Por otra parte, la acusación de Biden pareciera una cortina de humo para desviar hacia el exterior las brumas que se proyectan sobre el interior de Estados Unidos, donde la oscura estela dejada por Trump proyecta inquietantes sombras desestabilizadoras.
Si se demuestra que Vladimir Putin ordenó asesinar al opositor ruso tan torpemente como indicaría adoptar tal decisión criminal con toda la atención mundial enfocada sobre Navalni ¿por qué Washington devalúa todo cuanto puede los mecanismos judiciales transnacionales como el Tribunal Internacional de Justicia de La Haya, donde tales crímenes, en caso de verse probados, podrían y deberían ser juzgados?

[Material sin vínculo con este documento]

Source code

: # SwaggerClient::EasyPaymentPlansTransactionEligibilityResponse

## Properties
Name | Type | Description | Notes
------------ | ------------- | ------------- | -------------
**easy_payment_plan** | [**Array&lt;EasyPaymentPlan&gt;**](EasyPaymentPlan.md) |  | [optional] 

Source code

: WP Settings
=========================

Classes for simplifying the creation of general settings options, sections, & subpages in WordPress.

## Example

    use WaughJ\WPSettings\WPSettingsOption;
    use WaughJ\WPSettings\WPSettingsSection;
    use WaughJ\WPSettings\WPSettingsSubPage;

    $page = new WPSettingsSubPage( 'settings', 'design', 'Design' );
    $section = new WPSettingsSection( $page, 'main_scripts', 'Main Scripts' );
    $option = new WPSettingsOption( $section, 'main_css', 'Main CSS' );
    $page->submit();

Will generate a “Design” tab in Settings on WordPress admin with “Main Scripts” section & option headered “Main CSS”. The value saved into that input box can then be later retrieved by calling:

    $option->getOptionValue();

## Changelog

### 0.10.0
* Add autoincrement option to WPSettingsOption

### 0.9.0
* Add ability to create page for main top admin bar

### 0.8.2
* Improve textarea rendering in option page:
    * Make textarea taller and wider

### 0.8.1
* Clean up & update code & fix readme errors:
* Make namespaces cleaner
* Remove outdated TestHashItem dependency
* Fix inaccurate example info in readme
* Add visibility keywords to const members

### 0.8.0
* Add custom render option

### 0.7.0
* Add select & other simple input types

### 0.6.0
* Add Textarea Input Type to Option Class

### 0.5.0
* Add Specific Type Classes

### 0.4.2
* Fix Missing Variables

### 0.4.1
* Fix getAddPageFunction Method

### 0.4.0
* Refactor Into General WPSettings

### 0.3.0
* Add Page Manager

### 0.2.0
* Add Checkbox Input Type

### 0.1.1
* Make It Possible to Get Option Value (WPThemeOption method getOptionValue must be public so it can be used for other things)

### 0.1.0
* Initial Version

Algunos analistas y expertos creen ver que Joe Biden, muy debilitado por el tóxico legado hallado en la Casa Blanca a su reciente llegada, con sus declaraciones sobre su homólogo ruso, ha sucumbido en esta ocasión a presiones del poderosísimo complejo militar-industrial estadounidense, que necesita mantener permanentemente encendida la brasa de la sempiterna amenaza de guerra. Y ello para seguir haciendo caja con la venta de armas y equipos militares por medio mundo, a costa de tanta sangre y tanta desolación; ceba así un rearme incesante, el mismo que le procuró tan pingües beneficios económicos y políticos durante los cuarenta años de Guerra Fría, cuyo fin –tras la caída del Muro- los propagandistas de la Casa Blanca tan ruidosamente aventaron en 1989. Hoy, sin embargo, parecen haberlo intencionalmente olvidado. Confiemos en que Joseph Biden pruebe y contraste su gravísima acusación y, de no disponer de pruebas irrefutables, tenga la dignidad de rectificar si estaba equivocado. La escalada que su acusación preludia no anuncia nada bueno para un mundo bajo el azote de un patógeno cuya microscópica guadaña no cesa de segar vidas humanas.